Is, salah satu Ninik Mamak di Jorong Paninjauan tersebut mengatakan saat dikonfirmasikan Media ini menjelaskan, " Saya tak tahu harus ngomong apa lagi.

"Saat Nagari meminta tanah untuk Masjid, Sekolah, Poskesri kami dengan suka rela memberikannya. Namun kenapa pihak Nagari seakan tidak mau mencantumkan nama nama anak kemenakan saya.

"Padahal, ujar Ninik Mamak itu lagi, kalau dibanding dengan warga lain yang telah mendapatkan bantuan, anak kemenakan sayapun berhak untuk menerima bantuan itu.

Mendapatkan keluhan dari warga itu, Media ini mencoba hubungi Wali Nagari Koto Tangah (Zamri) melalui telpon seluler (27/5) siang, mengatakan, Silahkan datang ke kantor saya, ujarnya singkat.

Beruntung Wali Jorong Paninjauan (Khairul) tak lama berselang muncul di Rumah warga tersebut, Media ini langsung mengkonfirmasikan mengenai hal tersebut, " Apa Kriteria warga yang berhak menerima bantuan itu tanya Figur pada Wali Jorong,

" Yang pertama ada 14 kriteria dan kalau kita ikuti petunjuk itu tidak ada warga yang akan dapat bantuan tersebut.

Berapa Anggaran Dana Desa yang diperuntukkan bagi warga yang terkena dampak Covid -19 ini tanya Figurnews

Sekitar 25 % dari Anggaran Dana Desa yang nilai ADD kami saat ini sebesar Rp. 800 Jutaan. Dan dipotong Rp.10 juta untuk mendirikan Posko dan membeli alat alat yang dibutuhkan.

Dijorong Paninjauan ini berapa KK (Kepala Keluarga) yang belum mendapat bantuan dan itu diluar dari warga yang sudah mendapat bantuan dari PKH dan BPNT ( Bantuan Pangan Non Tunai) ujar Media ini pada Khairul,

" Ada sekitar 30 KK lagi dan 10 KK diantaranya sudah kami masukkan dalam BLT Dana Desa.

Apa solusi bagi warga yang lain, tanya Figurnews lagi, " Kalau nanti ada Bantuan dari Anggaran APBD Daerah akan kami masukkan nama nama warga yang belum mendapatkan bantuan itu, ucap Khairul.

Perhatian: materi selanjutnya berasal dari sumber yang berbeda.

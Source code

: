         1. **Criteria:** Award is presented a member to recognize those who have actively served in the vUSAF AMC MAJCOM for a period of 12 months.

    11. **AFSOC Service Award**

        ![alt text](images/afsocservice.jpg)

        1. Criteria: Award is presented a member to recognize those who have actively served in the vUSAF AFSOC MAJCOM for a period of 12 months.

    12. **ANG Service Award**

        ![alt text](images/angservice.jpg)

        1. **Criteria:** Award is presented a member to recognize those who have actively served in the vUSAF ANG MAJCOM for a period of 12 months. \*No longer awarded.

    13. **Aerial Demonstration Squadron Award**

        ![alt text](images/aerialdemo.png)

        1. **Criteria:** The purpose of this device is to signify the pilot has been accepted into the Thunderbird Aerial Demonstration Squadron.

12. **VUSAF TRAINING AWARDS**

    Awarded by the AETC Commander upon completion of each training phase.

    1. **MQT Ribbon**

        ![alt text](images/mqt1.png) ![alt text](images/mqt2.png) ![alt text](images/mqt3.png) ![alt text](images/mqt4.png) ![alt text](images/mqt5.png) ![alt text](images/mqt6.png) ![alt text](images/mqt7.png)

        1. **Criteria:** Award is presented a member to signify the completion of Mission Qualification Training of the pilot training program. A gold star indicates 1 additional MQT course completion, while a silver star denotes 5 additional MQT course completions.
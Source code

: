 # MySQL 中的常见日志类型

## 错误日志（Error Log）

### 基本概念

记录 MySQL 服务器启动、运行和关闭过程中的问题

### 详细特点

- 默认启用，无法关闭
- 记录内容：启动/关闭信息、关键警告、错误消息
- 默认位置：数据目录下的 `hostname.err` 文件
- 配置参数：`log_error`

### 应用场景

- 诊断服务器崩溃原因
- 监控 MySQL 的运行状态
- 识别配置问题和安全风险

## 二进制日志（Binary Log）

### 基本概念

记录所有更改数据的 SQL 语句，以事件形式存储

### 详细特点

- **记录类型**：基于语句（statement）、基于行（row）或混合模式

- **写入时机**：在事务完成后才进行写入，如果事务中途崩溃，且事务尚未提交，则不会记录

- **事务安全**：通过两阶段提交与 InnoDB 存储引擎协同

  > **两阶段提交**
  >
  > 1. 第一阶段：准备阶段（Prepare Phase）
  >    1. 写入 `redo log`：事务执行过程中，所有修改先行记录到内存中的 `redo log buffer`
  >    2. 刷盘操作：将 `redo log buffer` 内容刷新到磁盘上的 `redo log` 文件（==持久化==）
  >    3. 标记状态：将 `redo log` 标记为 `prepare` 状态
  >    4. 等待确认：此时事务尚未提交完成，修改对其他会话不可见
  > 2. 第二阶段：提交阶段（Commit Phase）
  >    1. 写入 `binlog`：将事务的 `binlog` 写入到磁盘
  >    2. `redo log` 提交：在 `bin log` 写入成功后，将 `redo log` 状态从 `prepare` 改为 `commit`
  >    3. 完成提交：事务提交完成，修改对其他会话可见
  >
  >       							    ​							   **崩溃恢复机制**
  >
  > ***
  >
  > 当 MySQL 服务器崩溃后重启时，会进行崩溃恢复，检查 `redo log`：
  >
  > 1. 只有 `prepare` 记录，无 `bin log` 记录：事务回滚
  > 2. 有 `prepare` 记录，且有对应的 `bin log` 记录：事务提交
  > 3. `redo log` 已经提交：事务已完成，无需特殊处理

Ketika Disinggung mengenai GOR (Gedung Olah Raga) yang dibangun dari Anggaran Dana Desa, kenapa Pintu GOR itu diberi Papan Silang seperti di Segel tanya Figurnews pada Wali Jorong.

"Nanti akan kita musyawarahkan dengan Masyarakat, jawab Khairul lagi

Menurut informasi dari Masyarakat, tanah tempat berdirinya bangunan tersebut Surat suratnya Pinjam Pakai tanya Figur lagi.

"Tidak, jawab Wali jorong, tanah itu sudah dihibahkan pemiliknya ujarnya pada Media ini

Ninik Mamak (Is) pemilik tanah itu langsung menyela. Tidak ada hibah ditempat berdirinya bangunan itu.

Yang saya tanda tangani hanya Pinjam Pakai bukan surat Hibah, ujar Ninik Mamak itu didepan Masyarakat dan LSM TIPIKOR KPK.

Mengenai Persoalan diatas, Figurnews mencoba meminta Pendapat dari Rahmad TIPIKOR KPK yang mengatakan...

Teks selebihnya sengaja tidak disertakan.